Problem:
Every entry must be transcribed exactly. Pictures are not part of the copy.

Provided information:
......

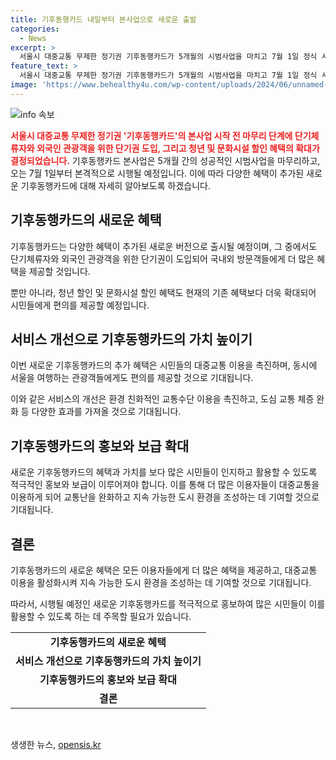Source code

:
```yaml
---
title: 기후동행카드 내일부터 본사업으로 새로운 출발
categories:
  - News
excerpt: >
  서울시 대중교통 무제한 정기권 기후동행카드가 5개월의 시범사업을 마치고 7월 1일 정식 서비스에 돌입한다. 단기체류자와 외국인 관광객을 위한 단기권을 도입하고, 청년 및 문화시설 할인 혜택이 확대되었다. 이로 인해 서울시민들의 이동이 더욱 편리해진다.
feature_text: >
  서울시 대중교통 무제한 정기권 기후동행카드가 5개월의 시범사업을 마치고 7월 1일 정식 서비스에 돌입한다. 단기체류자와 외국인 관광객을 위한 단기권을 도입하고, 청년 및 문화시설 할인 혜택이 확대되었다. 이로 인해 서울시민들의 이동이 더욱 편리해진다.
image: 'https://www.behealthy4u.com/wp-content/uploads/2024/06/unnamed-file.png'
---
```


<p><img src="https://www.behealthy4u.com/wp-content/uploads/2024/06/unnamed-file.png" alt="info 속보" /></p>

<p><b><span style="color: #ee2323;">서울시 대중교통 무제한 정기권 '기후동행카드'의 본사업 시작 전 마무리 단계에 단기체류자와 외국인 관광객을 위한 단기권 도입, 그리고 청년 및 문화시설 할인 혜택의 확대가 결정되었습니다.</span></b> 기후동행카드 본사업은 5개월 간의 성공적인 시범사업을 마무리하고, 오는 7월 1일부터 본격적으로 시행될 예정입니다. 이에 따라 다양한 혜택이 추가된 새로운 기후동행카드에 대해 자세히 알아보도록 하겠습니다. </p>

<h2 data-ke-size="size26">기후동행카드의 새로운 혜택</h2>

<p data-ke-size="size16">기후동행카드는 다양한 혜택이 추가된 새로운 버전으로 출시될 예정이며, 그 중에서도 단기체류자와 외국인 관광객을 위한 단기권이 도입되어 국내외 방문객들에게 더 많은 혜택을 제공할 것입니다.</p>

<p data-ke-size="size16">뿐만 아니라, 청년 할인 및 문화시설 할인 혜택도 현재의 기존 혜택보다 더욱 확대되어 시민들에게 편의를 제공할 예정입니다.</p>

<h2 data-ke-size="size26">서비스 개선으로 기후동행카드의 가치 높이기</h2>

<p data-ke-size="size16">이번 새로운 기후동행카드의 추가 혜택은 시민들의 대중교통 이용을 촉진하며, 동시에 서울을 여행하는 관광객들에게도 편의를 제공할 것으로 기대됩니다.</p>

<p data-ke-size="size16">이와 같은 서비스의 개선은 환경 친화적인 교통수단 이용을 촉진하고, 도심 교통 체증 완화 등 다양한 효과를 가져올 것으로 기대됩니다.</p>

<h2 data-ke-size="size26">기후동행카드의 홍보와 보급 확대</h2>

<p data-ke-size="size16">새로운 기후동행카드의 혜택과 가치를 보다 많은 시민들이 인지하고 활용할 수 있도록 적극적인 홍보와 보급이 이루어져야 합니다. 이를 통해 더 많은 이용자들이 대중교통을 이용하게 되어 교통난을 완화하고 지속 가능한 도시 환경을 조성하는 데 기여할 것으로 기대됩니다.</p>

<h2 data-ke-size="size26">결론</h2>

<p data-ke-size="size16">기후동행카드의 새로운 혜택은 모든 이용자들에게 더 많은 혜택을 제공하고, 대중교통 이용을 활성화시켜 지속 가능한 도시 환경을 조성하는 데 기여할 것으로 기대됩니다.</p>

<p data-ke-size="size16">따라서, 시행될 예정인 새로운 기후동행카드를 적극적으로 홍보하여 많은 시민들이 이를 활용할 수 있도록 하는 데 주목할 필요가 있습니다.</p>

<table>
  <tbody>
    <tr>
      <td style="text-align: center; height: 17px;"><b>기후동행카드의 새로운 혜택</b></td>
    </tr>
    <tr>
      <td style="text-align: center; height: 17px;"><b>서비스 개선으로 기후동행카드의 가치 높이기</b></td>
    </tr>
    <tr>
      <td style="text-align: center; height: 17px;"><b>기후동행카드의 홍보와 보급 확대</b></td>
    </tr>
    <tr>
      <td style="text-align: center; height: 17px;"><b>결론</b></td>
    </tr>
  </tbody>
</table>

<p data-ke-size="size16">&nbsp;</p>
생생한 뉴스, <a href="https://opensis.kr" rel="dofollow">opensis.kr</a>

......

Result of this exercise:
Source code

:
```yaml
---
title: 기후동행카드 내일부터 본사업으로 새로운 출발
categories:
  - News
excerpt: >
  서울시 대중교통 무제한 정기권 기후동행카드가 5개월의 시범사업을 마치고 7월 1일 정식 서비스에 돌입한다. 단기체류자와 외국인 관광객을 위한 단기권을 도입하고, 청년 및 문화시설 할인 혜택이 확대되었다. 이로 인해 서울시민들의 이동이 더욱 편리해진다.
feature_text: >
  서울시 대중교통 무제한 정기권 기후동행카드가 5개월의 시범사업을 마치고 7월 1일 정식 서비스에 돌입한다. 단기체류자와 외국인 관광객을 위한 단기권을 도입하고, 청년 및 문화시설 할인 혜택이 확대되었다. 이로 인해 서울시민들의 이동이 더욱 편리해진다.
image: 'https://www.behealthy4u.com/wp-content/uploads/2024/06/unnamed-file.png'
---
```


<p><img src="https://www.behealthy4u.com/wp-content/uploads/2024/06/unnamed-file.png" alt="info 속보" /></p>

<p><b><span style="color: #ee2323;">서울시 대중교통 무제한 정기권 '기후동행카드'의 본사업 시작 전 마무리 단계에 단기체류자와 외국인 관광객을 위한 단기권 도입, 그리고 청년 및 문화시설 할인 혜택의 확대가 결정되었습니다.</span></b> 기후동행카드 본사업은 5개월 간의 성공적인 시범사업을 마무리하고, 오는 7월 1일부터 본격적으로 시행될 예정입니다. 이에 따라 다양한 혜택이 추가된 새로운 기후동행카드에 대해 자세히 알아보도록 하겠습니다. </p>

<h2 data-ke-size="size26">기후동행카드의 새로운 혜택</h2>

<p data-ke-size="size16">기후동행카드는 다양한 혜택이 추가된 새로운 버전으로 출시될 예정이며, 그 중에서도 단기체류자와 외국인 관광객을 위한 단기권이 도입되어 국내외 방문객들에게 더 많은 혜택을 제공할 것입니다.</p>

<p data-ke-size="size16">뿐만 아니라, 청년 할인 및 문화시설 할인 혜택도 현재의 기존 혜택보다 더욱 확대되어 시민들에게 편의를 제공할 예정입니다.</p>

<h2 data-ke-size="size26">서비스 개선으로 기후동행카드의 가치 높이기</h2>

<p data-ke-size="size16">이번 새로운 기후동행카드의 추가 혜택은 시민들의 대중교통 이용을 촉진하며, 동시에 서울을 여행하는 관광객들에게도 편의를 제공할 것으로 기대됩니다.</p>

<p data-ke-size="size16">이와 같은 서비스의 개선은 환경 친화적인 교통수단 이용을 촉진하고, 도심 교통 체증 완화 등 다양한 효과를 가져올 것으로 기대됩니다.</p>

<h2 data-ke-size="size26">기후동행카드의 홍보와 보급 확대</h2>

<p data-ke-size="size16">새로운 기후동행카드의 혜택과 가치를 보다 많은 시민들이 인지하고 활용할 수 있도록 적극적인 홍보와 보급이 이루어져야 합니다. 이를 통해 더 많은 이용자들이 대중교통을 이용하게 되어 교통난을 완화하고 지속 가능한 도시 환경을 조성하는 데 기여할 것으로 기대됩니다.</p>

<h2 data-ke-size="size26">결론</h2>

<p data-ke-size="size16">기후동행카드의 새로운 혜택은 모든 이용자들에게 더 많은 혜택을 제공하고, 대중교통 이용을 활성화시켜 지속 가능한 도시 환경을 조성하는 데 기여할 것으로 기대됩니다.</p>

<p data-ke-size="size16">따라서, 시행될 예정인 새로운 기후동행카드를 적극적으로 홍보하여 많은 시민들이 이를 활용할 수 있도록 하는 데 주목할 필요가 있습니다.</p>

<table>
  <tbody>
    <tr>
      <td style="text-align: center; height: 17px;"><b>기후동행카드의 새로운 혜택</b></td>
    </tr>
    <tr>
      <td style="text-align: center; height: 17px;"><b>서비스 개선으로 기후동행카드의 가치 높이기</b></td>
    </tr>
    <tr>
      <td style="text-align: center; height: 17px;"><b>기후동행카드의 홍보와 보급 확대</b></td>
    </tr>
    <tr>
      <td style="text-align: center; height: 17px;"><b>결론</b></td>
    </tr>
  </tbody>
</table>

<p data-ke-size="size16">&nbsp;</p>
생생한 뉴스, <a href="https://opensis.kr" rel="dofollow">opensis.kr</a>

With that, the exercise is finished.